### REQUIRED WORK:
Within the data below, how many lines contain "threaded"? Reply with the number only.

(Records from a data source)
--------------------------------

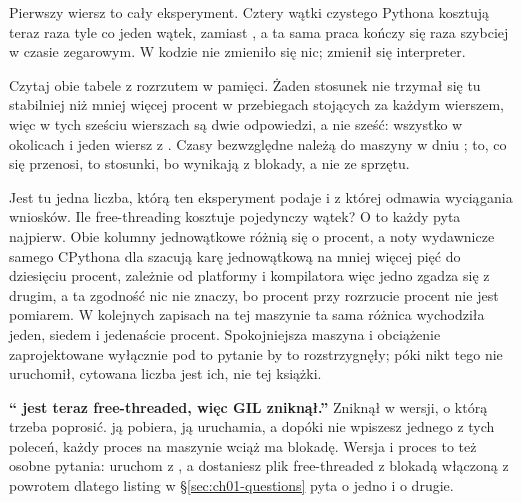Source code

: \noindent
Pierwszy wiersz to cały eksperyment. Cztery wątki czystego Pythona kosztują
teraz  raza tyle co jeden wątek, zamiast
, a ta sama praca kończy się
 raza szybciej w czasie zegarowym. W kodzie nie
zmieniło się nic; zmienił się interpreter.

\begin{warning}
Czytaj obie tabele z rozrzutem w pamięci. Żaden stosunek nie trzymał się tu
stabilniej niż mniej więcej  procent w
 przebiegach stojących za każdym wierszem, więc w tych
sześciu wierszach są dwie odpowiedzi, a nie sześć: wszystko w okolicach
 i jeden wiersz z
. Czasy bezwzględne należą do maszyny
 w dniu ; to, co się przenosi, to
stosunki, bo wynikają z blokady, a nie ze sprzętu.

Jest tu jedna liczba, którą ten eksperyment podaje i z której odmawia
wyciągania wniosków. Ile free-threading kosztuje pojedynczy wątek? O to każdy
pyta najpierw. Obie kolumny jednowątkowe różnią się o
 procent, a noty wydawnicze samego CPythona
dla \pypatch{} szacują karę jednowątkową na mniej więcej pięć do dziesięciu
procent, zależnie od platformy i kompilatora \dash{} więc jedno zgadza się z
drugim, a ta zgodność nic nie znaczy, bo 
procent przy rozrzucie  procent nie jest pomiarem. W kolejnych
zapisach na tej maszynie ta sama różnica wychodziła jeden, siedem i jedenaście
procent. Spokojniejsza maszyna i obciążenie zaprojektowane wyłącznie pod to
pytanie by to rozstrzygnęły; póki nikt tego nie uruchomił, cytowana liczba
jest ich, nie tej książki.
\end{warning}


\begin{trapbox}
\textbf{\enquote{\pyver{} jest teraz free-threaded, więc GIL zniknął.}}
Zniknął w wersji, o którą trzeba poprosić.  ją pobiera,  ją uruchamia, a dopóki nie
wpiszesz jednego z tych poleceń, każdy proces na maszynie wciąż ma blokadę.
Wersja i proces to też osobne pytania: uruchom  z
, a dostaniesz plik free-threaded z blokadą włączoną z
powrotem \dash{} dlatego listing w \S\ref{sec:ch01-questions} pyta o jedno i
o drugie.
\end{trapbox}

--------------------------------

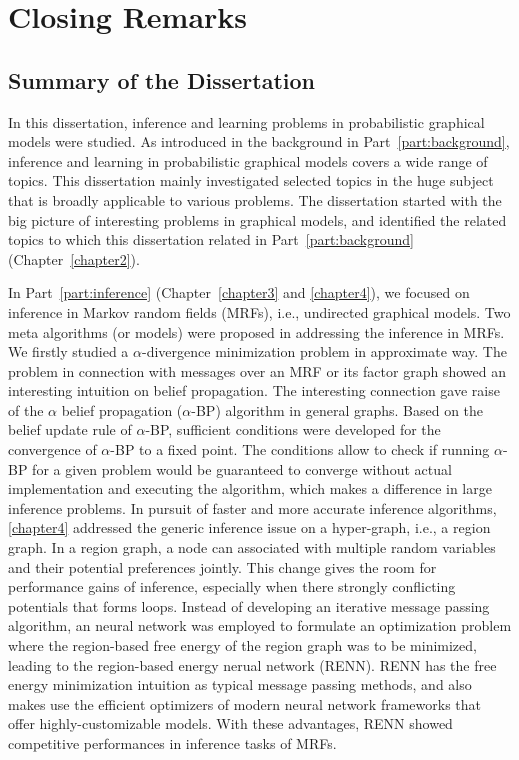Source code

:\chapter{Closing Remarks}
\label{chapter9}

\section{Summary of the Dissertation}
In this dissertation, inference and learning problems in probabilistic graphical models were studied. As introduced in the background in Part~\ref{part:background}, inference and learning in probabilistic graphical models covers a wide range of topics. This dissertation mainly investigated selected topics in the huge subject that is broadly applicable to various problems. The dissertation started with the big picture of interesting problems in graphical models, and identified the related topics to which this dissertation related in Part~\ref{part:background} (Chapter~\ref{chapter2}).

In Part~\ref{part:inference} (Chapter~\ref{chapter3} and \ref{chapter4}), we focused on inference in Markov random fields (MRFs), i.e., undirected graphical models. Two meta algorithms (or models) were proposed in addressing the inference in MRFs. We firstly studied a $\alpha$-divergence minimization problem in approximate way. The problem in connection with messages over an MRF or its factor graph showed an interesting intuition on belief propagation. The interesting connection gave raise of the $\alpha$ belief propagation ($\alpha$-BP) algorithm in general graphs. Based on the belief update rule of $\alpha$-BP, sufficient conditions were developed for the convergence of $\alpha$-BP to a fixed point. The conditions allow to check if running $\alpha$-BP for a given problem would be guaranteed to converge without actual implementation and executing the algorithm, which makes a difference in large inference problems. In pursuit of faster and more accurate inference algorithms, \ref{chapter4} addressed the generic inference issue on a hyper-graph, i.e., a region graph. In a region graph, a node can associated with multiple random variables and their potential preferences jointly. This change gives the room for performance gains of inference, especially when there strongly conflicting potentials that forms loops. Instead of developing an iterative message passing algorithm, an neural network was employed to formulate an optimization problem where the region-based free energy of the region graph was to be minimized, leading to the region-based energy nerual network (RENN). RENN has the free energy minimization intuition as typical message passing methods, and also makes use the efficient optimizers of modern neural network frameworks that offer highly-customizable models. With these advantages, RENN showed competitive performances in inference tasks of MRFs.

--------------------------------

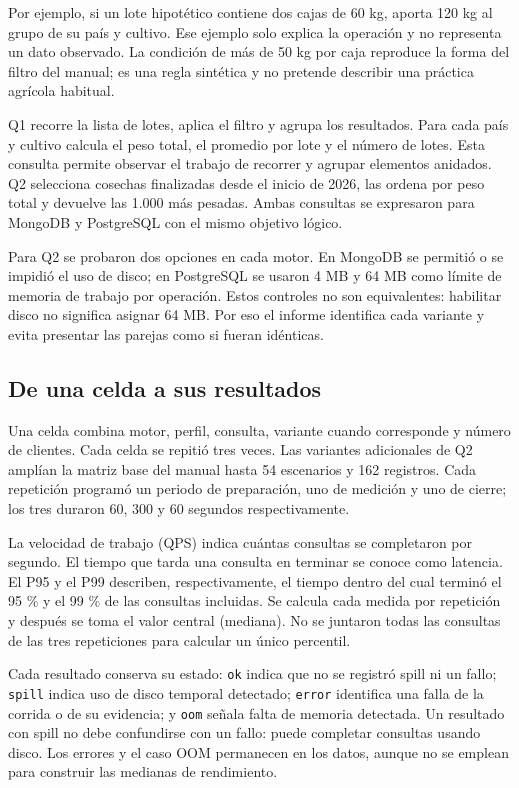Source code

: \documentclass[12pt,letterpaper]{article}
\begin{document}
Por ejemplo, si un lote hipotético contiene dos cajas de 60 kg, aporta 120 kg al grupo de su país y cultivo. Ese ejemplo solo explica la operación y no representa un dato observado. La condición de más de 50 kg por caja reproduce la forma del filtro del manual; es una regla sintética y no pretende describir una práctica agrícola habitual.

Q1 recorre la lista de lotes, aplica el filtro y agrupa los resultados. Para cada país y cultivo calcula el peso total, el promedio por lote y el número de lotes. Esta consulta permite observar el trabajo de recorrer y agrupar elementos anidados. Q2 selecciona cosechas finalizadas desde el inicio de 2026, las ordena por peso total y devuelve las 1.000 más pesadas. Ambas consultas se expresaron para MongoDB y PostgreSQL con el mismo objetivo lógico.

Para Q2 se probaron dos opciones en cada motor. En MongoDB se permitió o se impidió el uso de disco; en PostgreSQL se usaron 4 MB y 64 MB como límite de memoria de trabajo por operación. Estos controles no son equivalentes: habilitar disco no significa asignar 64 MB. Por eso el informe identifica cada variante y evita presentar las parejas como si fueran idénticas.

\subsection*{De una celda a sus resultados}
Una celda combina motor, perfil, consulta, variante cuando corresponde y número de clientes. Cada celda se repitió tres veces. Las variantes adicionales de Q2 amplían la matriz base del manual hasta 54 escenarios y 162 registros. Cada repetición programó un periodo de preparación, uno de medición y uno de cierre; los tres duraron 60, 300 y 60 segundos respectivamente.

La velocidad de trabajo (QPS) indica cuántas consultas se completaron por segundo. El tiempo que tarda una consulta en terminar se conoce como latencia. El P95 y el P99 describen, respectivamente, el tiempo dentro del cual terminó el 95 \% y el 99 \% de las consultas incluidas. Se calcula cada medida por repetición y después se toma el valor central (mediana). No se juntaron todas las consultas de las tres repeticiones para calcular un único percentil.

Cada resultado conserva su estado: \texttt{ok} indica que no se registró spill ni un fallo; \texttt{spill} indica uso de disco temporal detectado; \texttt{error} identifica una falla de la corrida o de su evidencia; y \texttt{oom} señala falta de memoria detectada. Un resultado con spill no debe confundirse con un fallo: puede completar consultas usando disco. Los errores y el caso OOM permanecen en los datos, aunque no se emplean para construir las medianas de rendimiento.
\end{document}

--------------------------------

### SOLUTION FOR THIS PROBLEM:
2